Caloric restriction prevents inheritance of polycystic ovary syndrome through oocyte-mediated DNA methylation reprogramming.

Summary

Using IVF-ET and surrogacy to isolate the oocyte’s role, the authors show that oocytes from androgen-exposed mice transmit PCOS-like traits to F2 and F3 offspring. Caloric restriction in F1 or F2 prevents this transmission by restoring oocyte DNA methylation in insulin secretion and AMPK signaling genes; dysregulated methylation/expression (e.g., Adcy3, Gnas, Srebf1) in offspring tissues is reversed, with supportive signals from human embryonic methylomes in women with PCOS.

Key Findings

• Oocytes from androgen-exposed F1 mice transmitted PCOS-like traits to F2 and F3 via IVF-ET and surrogacy.
• Caloric restriction in F1 or F2 prevented transmission by restoring oocyte DNA methylation in insulin secretion and AMPK signaling genes.
• Aberrant DNA methylation and expression of genes such as Adcy3, Gnas, and Srebf1 in offspring tissues were reversed by maternal caloric restriction.
• Comparable benefits of caloric restriction were observed in aberrant embryonic methylomes from women with PCOS.

Clinical Implications

Although preclinical, findings support counseling women with PCOS on preconception metabolic optimization.

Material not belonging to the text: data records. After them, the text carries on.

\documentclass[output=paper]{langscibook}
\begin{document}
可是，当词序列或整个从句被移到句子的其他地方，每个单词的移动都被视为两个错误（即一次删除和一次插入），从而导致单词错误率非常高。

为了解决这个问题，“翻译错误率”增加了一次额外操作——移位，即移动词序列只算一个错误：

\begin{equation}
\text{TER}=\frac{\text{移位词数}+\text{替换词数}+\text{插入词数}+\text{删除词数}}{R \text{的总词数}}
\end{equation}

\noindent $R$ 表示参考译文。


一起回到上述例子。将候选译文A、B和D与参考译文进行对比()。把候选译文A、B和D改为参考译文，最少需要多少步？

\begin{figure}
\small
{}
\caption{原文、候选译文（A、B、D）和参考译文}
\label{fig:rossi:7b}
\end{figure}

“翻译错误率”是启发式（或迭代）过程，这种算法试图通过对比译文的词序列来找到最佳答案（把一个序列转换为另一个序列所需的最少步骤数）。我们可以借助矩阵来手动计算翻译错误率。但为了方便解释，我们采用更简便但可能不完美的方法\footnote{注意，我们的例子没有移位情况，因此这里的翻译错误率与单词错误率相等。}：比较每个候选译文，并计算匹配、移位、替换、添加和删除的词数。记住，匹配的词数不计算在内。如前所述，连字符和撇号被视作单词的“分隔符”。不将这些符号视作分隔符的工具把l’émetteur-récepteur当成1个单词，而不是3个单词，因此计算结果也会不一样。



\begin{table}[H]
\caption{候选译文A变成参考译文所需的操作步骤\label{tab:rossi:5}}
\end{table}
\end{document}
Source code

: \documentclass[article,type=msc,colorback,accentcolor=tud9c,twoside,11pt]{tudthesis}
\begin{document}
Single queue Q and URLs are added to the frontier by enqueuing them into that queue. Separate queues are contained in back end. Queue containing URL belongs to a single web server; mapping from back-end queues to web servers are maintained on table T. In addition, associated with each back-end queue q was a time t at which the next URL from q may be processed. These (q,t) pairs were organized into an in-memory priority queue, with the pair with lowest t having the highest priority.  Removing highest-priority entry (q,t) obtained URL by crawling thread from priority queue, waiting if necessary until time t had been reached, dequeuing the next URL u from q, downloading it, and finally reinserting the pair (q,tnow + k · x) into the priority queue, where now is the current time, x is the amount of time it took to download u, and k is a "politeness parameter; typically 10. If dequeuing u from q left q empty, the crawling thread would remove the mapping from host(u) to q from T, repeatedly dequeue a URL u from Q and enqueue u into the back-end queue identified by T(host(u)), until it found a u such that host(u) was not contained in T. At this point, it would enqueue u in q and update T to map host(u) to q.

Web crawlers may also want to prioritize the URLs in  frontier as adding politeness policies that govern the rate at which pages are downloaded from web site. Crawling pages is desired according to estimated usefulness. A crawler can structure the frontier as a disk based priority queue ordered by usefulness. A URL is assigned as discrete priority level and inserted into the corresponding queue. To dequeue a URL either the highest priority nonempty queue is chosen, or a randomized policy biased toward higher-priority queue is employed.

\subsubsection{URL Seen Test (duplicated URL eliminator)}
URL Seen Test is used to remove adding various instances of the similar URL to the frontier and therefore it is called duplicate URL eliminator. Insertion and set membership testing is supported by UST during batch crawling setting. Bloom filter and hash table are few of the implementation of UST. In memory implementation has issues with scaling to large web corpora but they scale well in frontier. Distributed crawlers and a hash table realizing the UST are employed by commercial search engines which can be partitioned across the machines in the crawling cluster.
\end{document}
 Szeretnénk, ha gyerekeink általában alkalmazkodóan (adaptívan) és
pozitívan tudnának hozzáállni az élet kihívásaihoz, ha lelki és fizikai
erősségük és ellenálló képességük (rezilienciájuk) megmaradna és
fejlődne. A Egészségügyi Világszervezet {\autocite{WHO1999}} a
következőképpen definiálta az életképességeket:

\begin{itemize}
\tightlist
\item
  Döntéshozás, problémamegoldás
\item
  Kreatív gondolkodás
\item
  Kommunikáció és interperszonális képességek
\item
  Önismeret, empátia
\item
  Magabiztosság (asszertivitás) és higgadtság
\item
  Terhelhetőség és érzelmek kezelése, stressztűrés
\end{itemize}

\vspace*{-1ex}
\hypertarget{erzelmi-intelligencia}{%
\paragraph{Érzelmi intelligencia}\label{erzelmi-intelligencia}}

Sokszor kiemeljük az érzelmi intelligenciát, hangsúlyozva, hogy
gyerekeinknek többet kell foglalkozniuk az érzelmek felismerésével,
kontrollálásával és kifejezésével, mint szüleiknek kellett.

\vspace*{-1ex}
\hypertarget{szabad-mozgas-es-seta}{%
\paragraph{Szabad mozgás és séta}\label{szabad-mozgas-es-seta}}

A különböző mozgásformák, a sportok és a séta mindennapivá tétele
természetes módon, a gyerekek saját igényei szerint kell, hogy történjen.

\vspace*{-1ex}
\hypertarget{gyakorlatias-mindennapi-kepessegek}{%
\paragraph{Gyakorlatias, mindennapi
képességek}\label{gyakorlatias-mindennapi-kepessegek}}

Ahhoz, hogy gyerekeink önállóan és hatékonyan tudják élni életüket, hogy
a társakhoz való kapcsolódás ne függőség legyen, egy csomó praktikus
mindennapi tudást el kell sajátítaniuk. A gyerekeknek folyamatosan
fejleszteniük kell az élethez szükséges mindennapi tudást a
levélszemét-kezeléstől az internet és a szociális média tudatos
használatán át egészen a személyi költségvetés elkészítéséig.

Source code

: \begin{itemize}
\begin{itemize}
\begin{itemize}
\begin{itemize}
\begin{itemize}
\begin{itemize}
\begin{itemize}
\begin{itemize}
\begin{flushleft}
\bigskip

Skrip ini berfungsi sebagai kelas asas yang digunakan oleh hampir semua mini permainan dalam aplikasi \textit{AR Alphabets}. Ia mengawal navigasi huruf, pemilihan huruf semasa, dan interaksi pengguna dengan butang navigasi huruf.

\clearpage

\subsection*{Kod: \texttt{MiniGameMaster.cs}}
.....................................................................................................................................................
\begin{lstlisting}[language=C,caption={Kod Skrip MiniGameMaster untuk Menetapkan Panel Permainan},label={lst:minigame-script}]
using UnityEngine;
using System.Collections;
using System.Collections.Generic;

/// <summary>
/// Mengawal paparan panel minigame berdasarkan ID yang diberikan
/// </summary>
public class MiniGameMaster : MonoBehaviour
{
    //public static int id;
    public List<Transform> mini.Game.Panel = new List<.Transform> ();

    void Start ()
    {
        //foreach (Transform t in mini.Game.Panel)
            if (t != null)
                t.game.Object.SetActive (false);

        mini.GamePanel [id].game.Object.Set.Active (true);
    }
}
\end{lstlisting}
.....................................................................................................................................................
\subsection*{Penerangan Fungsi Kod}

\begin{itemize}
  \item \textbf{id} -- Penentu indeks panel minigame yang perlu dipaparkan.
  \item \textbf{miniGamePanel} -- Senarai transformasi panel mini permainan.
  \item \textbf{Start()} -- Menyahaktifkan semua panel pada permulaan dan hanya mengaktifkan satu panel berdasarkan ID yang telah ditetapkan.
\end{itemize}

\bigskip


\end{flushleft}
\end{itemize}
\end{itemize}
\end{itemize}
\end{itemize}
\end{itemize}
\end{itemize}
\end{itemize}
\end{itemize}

They motivate trials testing structured caloric restriction or metabolic interventions before conception to reduce intergenerational risk.

Limitations

• Preclinical mouse model limits direct clinical generalizability
• Exact sample sizes and effect sizes per comparison are not specified
• Feasibility and adherence to caloric restriction in humans require evaluation

Future Directions

Prospective human preconception trials testing structured caloric restriction or metabolic optimization on oocyte epigenome and offspring outcomes; mapping cell-type-specific methylome changes and defining minimal effective dosing/timing.